12. A computer program product, including machine instructions stored on a readable medium for execution by a processor, while machine instructions, when executed by a processor for speech recognition, include:

receiving frames containing audio samples;

establishing, for each projected vector, a set of mixing models that provides the highest probability of observation;

analysis of a set of mixing models to determine the recognition result;

determining the probability that the recognition result is correct;

dividing this probability by the specified normalizing term;

however, the computer program product also includes machine instructions for comparing the confidence measure with a threshold value to determine whether the recognition result is sufficiently reliable.

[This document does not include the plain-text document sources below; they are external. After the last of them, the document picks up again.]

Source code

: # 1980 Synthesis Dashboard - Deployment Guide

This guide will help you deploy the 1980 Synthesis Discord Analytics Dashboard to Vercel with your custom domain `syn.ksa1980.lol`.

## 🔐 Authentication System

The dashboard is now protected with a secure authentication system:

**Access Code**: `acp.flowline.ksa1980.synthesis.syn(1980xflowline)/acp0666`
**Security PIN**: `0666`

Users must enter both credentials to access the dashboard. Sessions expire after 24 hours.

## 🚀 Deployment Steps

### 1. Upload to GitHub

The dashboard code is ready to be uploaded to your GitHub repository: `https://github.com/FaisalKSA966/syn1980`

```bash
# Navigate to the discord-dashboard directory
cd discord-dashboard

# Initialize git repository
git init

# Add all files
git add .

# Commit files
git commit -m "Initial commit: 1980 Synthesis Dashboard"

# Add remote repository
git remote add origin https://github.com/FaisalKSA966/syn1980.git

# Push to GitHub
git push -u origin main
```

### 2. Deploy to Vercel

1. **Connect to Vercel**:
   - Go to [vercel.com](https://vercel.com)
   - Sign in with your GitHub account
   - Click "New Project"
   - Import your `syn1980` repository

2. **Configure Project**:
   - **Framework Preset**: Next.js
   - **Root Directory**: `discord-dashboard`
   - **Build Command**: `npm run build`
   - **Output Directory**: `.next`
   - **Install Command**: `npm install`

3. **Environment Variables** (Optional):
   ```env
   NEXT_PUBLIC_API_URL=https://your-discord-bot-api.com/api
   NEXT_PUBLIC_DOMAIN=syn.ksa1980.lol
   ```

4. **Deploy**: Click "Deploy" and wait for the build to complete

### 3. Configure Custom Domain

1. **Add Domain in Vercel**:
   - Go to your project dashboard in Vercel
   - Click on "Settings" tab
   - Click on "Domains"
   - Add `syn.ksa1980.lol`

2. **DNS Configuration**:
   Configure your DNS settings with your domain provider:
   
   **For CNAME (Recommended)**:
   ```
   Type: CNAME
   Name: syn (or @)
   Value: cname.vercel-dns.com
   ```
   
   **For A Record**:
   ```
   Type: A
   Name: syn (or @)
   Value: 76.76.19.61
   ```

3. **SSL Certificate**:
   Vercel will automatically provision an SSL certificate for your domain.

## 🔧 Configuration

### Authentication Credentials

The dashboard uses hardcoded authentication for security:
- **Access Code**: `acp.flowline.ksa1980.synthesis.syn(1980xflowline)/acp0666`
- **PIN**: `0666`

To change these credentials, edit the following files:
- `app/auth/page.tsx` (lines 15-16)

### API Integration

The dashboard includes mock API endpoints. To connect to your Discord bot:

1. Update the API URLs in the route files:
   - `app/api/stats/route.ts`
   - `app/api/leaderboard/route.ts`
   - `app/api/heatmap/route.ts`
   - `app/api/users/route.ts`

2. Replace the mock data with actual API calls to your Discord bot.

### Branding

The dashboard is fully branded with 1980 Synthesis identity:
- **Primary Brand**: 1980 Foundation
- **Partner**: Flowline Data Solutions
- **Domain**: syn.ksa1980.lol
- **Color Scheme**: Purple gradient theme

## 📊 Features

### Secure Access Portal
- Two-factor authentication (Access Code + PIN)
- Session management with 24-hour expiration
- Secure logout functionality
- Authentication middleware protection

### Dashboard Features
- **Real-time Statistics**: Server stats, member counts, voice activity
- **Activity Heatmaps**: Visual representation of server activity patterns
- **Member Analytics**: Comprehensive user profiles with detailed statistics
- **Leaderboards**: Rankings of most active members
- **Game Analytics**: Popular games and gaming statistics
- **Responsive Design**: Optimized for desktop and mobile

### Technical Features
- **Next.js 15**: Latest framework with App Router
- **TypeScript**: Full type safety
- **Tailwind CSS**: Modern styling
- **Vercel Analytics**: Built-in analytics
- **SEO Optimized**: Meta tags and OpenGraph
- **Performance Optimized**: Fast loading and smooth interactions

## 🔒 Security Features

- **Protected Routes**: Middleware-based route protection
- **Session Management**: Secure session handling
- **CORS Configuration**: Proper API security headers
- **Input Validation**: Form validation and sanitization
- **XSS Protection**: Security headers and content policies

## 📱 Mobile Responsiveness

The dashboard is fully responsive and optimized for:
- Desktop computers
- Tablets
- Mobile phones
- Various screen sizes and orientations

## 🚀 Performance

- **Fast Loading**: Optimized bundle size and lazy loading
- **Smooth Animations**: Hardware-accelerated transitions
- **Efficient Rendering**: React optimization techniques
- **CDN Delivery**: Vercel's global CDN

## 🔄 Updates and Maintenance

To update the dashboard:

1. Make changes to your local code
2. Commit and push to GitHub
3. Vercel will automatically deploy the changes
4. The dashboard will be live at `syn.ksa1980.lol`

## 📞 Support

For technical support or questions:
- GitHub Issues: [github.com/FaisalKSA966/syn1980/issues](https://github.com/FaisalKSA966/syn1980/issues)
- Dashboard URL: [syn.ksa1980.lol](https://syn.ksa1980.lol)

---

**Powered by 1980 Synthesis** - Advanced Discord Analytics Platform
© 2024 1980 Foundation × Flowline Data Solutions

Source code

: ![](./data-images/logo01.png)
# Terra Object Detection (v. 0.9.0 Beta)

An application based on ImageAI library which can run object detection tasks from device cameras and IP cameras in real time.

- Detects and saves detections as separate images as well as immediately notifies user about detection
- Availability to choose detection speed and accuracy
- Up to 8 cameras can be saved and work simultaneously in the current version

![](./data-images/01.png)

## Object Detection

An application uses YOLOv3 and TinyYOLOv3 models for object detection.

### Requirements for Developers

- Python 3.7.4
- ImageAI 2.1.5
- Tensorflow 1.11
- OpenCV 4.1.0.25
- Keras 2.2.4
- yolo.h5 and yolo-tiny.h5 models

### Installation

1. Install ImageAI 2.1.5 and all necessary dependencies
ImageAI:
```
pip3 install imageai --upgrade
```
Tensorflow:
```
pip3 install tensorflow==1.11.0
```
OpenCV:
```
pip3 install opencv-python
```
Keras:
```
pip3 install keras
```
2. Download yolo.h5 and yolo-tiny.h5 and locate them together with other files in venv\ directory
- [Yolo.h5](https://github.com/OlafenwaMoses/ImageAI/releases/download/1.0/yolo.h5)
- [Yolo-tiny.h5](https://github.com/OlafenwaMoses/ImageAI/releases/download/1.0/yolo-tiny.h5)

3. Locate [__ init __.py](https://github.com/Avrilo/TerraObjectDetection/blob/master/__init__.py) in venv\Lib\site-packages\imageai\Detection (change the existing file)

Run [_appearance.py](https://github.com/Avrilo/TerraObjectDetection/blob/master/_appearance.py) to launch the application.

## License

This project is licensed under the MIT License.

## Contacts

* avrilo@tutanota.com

13. The computer software product according to item 12, where the specified definition of a measure of confidence for the recognition result includes machine instructions for calculating measures of confidence using the following equation:

where O is the vector of signs of the specified acoustic signal;

s _l - a specific fragment of speech from the specified acoustic signal;

p (O | s _l ) is the acoustic likelihood of the specified specific speech fragment s _l ;

p (s _l ) is the a priori probability of the specified specific speech fragment;

O _k is the projection of the feature vector onto the kth subspace;

N () is the Gaussian probability density function of the state s;

K is the number of subspaces and

T is the number of frames in the specified acoustic signal.

14. The computer program product according to claim 12 or 13, comprising machine instructions for representing each subspace with a codebook and for indicating mixing patterns by index in the codebook.

15. The computer program product according to item 12 or 13, containing machine instructions for generating feature vectors by determining the cepstral melofrequency coefficients for each frame.